## Task prompt
For this exercise, write out each entry below exactly as it reads.

== Segment start ==

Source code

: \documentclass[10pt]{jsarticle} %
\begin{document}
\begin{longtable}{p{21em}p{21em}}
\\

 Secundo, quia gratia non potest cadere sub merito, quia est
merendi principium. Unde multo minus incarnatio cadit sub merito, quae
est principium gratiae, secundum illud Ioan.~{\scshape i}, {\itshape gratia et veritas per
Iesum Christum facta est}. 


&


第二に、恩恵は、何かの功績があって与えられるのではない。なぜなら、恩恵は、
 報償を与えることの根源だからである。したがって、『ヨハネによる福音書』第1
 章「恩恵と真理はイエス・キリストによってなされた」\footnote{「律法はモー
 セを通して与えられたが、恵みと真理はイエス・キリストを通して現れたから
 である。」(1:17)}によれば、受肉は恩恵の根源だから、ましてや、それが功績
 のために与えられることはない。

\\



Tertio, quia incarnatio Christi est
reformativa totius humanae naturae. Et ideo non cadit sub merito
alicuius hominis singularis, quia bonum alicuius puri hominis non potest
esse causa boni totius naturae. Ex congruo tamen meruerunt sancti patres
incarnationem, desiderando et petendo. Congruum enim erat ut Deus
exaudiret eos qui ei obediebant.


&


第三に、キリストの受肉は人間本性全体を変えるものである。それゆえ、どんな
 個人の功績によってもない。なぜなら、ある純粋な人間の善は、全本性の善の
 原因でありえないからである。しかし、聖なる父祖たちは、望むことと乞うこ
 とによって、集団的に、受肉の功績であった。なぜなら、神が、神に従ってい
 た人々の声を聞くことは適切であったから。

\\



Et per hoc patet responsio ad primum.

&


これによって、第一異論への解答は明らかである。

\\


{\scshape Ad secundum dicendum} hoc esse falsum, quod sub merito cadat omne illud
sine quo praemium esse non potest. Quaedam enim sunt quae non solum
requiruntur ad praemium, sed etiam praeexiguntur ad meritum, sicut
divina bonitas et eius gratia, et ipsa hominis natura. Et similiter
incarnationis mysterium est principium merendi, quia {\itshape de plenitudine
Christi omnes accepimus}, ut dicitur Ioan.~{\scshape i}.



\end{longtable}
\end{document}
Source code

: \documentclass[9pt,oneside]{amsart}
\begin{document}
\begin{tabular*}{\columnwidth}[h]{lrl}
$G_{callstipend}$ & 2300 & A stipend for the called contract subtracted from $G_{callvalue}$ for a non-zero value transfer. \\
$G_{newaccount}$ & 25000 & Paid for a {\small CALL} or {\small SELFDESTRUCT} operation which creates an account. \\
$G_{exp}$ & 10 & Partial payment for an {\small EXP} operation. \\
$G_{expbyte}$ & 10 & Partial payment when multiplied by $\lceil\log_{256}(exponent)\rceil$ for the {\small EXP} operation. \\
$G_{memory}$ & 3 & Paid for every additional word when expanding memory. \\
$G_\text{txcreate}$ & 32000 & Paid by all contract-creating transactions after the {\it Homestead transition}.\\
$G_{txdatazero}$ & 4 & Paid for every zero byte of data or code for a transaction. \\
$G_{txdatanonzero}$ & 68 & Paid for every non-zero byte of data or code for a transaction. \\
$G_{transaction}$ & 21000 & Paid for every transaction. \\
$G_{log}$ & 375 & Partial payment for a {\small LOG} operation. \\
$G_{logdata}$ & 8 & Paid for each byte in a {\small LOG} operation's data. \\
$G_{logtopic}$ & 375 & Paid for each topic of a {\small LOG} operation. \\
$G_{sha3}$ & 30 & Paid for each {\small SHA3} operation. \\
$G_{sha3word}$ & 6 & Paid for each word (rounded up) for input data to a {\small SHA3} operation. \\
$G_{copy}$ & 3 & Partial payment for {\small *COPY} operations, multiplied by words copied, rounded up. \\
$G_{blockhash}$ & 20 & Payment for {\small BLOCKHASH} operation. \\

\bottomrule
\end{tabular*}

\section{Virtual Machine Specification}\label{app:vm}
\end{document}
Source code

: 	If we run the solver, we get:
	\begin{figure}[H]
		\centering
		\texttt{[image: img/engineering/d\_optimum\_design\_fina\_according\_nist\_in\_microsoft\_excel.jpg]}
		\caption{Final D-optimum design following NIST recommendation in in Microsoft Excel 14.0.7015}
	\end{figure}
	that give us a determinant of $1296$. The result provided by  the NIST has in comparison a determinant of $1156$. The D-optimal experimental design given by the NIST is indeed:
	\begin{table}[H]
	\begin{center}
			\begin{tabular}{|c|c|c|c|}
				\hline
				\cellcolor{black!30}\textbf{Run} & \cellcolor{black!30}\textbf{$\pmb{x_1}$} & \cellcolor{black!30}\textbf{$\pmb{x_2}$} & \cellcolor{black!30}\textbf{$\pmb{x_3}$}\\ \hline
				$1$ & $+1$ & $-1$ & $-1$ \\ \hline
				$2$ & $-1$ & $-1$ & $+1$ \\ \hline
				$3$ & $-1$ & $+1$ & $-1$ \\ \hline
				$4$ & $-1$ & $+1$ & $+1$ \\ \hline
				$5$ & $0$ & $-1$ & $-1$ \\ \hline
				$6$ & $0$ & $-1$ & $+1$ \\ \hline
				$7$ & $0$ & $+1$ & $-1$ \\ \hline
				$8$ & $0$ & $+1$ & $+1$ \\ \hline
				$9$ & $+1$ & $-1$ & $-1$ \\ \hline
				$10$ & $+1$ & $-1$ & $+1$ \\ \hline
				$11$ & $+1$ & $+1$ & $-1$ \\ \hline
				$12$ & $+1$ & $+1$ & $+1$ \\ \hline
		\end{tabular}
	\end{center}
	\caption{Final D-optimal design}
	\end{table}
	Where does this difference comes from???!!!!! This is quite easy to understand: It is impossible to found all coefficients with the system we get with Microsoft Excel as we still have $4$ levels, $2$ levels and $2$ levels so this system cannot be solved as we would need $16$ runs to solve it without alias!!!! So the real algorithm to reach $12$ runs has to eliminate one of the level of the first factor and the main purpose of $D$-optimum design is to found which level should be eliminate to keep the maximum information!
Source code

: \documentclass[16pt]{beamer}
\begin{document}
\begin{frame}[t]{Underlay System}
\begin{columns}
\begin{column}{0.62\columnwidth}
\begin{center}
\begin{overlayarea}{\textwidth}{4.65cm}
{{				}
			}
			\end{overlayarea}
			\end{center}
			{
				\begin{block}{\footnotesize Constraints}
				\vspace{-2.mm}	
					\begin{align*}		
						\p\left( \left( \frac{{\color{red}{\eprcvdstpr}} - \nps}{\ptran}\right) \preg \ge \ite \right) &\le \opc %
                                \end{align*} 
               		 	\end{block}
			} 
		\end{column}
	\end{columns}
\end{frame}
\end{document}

== Segment end ==

## Your solution
Source code

: \documentclass[10pt]{jsarticle} %
\begin{document}
\begin{longtable}{p{21em}p{21em}}
\\

 Secundo, quia gratia non potest cadere sub merito, quia est
merendi principium. Unde multo minus incarnatio cadit sub merito, quae
est principium gratiae, secundum illud Ioan.~{\scshape i}, {\itshape gratia et veritas per
Iesum Christum facta est}. 


&


第二に、恩恵は、何かの功績があって与えられるのではない。なぜなら、恩恵は、
 報償を与えることの根源だからである。したがって、『ヨハネによる福音書』第1
 章「恩恵と真理はイエス・キリストによってなされた」\footnote{「律法はモー
 セを通して与えられたが、恵みと真理はイエス・キリストを通して現れたから
 である。」(1:17)}によれば、受肉は恩恵の根源だから、ましてや、それが功績
 のために与えられることはない。

\\



Tertio, quia incarnatio Christi est
reformativa totius humanae naturae. Et ideo non cadit sub merito
alicuius hominis singularis, quia bonum alicuius puri hominis non potest
esse causa boni totius naturae. Ex congruo tamen meruerunt sancti patres
incarnationem, desiderando et petendo. Congruum enim erat ut Deus
exaudiret eos qui ei obediebant.


&


第三に、キリストの受肉は人間本性全体を変えるものである。それゆえ、どんな
 個人の功績によってもない。なぜなら、ある純粋な人間の善は、全本性の善の
 原因でありえないからである。しかし、聖なる父祖たちは、望むことと乞うこ
 とによって、集団的に、受肉の功績であった。なぜなら、神が、神に従ってい
 た人々の声を聞くことは適切であったから。

\\



Et per hoc patet responsio ad primum.

&


これによって、第一異論への解答は明らかである。

\\


{\scshape Ad secundum dicendum} hoc esse falsum, quod sub merito cadat omne illud
sine quo praemium esse non potest. Quaedam enim sunt quae non solum
requiruntur ad praemium, sed etiam praeexiguntur ad meritum, sicut
divina bonitas et eius gratia, et ipsa hominis natura. Et similiter
incarnationis mysterium est principium merendi, quia {\itshape de plenitudine
Christi omnes accepimus}, ut dicitur Ioan.~{\scshape i}.



\end{longtable}
\end{document}
Source code

: \documentclass[9pt,oneside]{amsart}
\begin{document}
\begin{tabular*}{\columnwidth}[h]{lrl}
$G_{callstipend}$ & 2300 & A stipend for the called contract subtracted from $G_{callvalue}$ for a non-zero value transfer. \\
$G_{newaccount}$ & 25000 & Paid for a {\small CALL} or {\small SELFDESTRUCT} operation which creates an account. \\
$G_{exp}$ & 10 & Partial payment for an {\small EXP} operation. \\
$G_{expbyte}$ & 10 & Partial payment when multiplied by $\lceil\log_{256}(exponent)\rceil$ for the {\small EXP} operation. \\
$G_{memory}$ & 3 & Paid for every additional word when expanding memory. \\
$G_\text{txcreate}$ & 32000 & Paid by all contract-creating transactions after the {\it Homestead transition}.\\
$G_{txdatazero}$ & 4 & Paid for every zero byte of data or code for a transaction. \\
$G_{txdatanonzero}$ & 68 & Paid for every non-zero byte of data or code for a transaction. \\
$G_{transaction}$ & 21000 & Paid for every transaction. \\
$G_{log}$ & 375 & Partial payment for a {\small LOG} operation. \\
$G_{logdata}$ & 8 & Paid for each byte in a {\small LOG} operation's data. \\
$G_{logtopic}$ & 375 & Paid for each topic of a {\small LOG} operation. \\
$G_{sha3}$ & 30 & Paid for each {\small SHA3} operation. \\
$G_{sha3word}$ & 6 & Paid for each word (rounded up) for input data to a {\small SHA3} operation. \\
$G_{copy}$ & 3 & Partial payment for {\small *COPY} operations, multiplied by words copied, rounded up. \\
$G_{blockhash}$ & 20 & Payment for {\small BLOCKHASH} operation. \\

\bottomrule
\end{tabular*}

\section{Virtual Machine Specification}\label{app:vm}
\end{document}
Source code

: 	If we run the solver, we get:
	\begin{figure}[H]
		\centering
		\texttt{[image: img/engineering/d\_optimum\_design\_fina\_according\_nist\_in\_microsoft\_excel.jpg]}
		\caption{Final D-optimum design following NIST recommendation in in Microsoft Excel 14.0.7015}
	\end{figure}
	that give us a determinant of $1296$. The result provided by  the NIST has in comparison a determinant of $1156$. The D-optimal experimental design given by the NIST is indeed:
	\begin{table}[H]
	\begin{center}
			\begin{tabular}{|c|c|c|c|}
				\hline
				\cellcolor{black!30}\textbf{Run} & \cellcolor{black!30}\textbf{$\pmb{x_1}$} & \cellcolor{black!30}\textbf{$\pmb{x_2}$} & \cellcolor{black!30}\textbf{$\pmb{x_3}$}\\ \hline
				$1$ & $+1$ & $-1$ & $-1$ \\ \hline
				$2$ & $-1$ & $-1$ & $+1$ \\ \hline
				$3$ & $-1$ & $+1$ & $-1$ \\ \hline
				$4$ & $-1$ & $+1$ & $+1$ \\ \hline
				$5$ & $0$ & $-1$ & $-1$ \\ \hline
				$6$ & $0$ & $-1$ & $+1$ \\ \hline
				$7$ & $0$ & $+1$ & $-1$ \\ \hline
				$8$ & $0$ & $+1$ & $+1$ \\ \hline
				$9$ & $+1$ & $-1$ & $-1$ \\ \hline
				$10$ & $+1$ & $-1$ & $+1$ \\ \hline
				$11$ & $+1$ & $+1$ & $-1$ \\ \hline
				$12$ & $+1$ & $+1$ & $+1$ \\ \hline
		\end{tabular}
	\end{center}
	\caption{Final D-optimal design}
	\end{table}
	Where does this difference comes from???!!!!! This is quite easy to understand: It is impossible to found all coefficients with the system we get with Microsoft Excel as we still have $4$ levels, $2$ levels and $2$ levels so this system cannot be solved as we would need $16$ runs to solve it without alias!!!! So the real algorithm to reach $12$ runs has to eliminate one of the level of the first factor and the main purpose of $D$-optimum design is to found which level should be eliminate to keep the maximum information!
Source code

: \documentclass[16pt]{beamer}
\begin{document}
\begin{frame}[t]{Underlay System}
\begin{columns}
\begin{column}{0.62\columnwidth}
\begin{center}
\begin{overlayarea}{\textwidth}{4.65cm}
{{				}
			}
			\end{overlayarea}
			\end{center}
			{
				\begin{block}{\footnotesize Constraints}
				\vspace{-2.mm}	
					\begin{align*}		
						\p\left( \left( \frac{{\color{red}{\eprcvdstpr}} - \nps}{\ptran}\right) \preg \ge \ite \right) &\le \opc %
                                \end{align*} 
               		 	\end{block}
			} 
		\end{column}
	\end{columns}
\end{frame}
\end{document}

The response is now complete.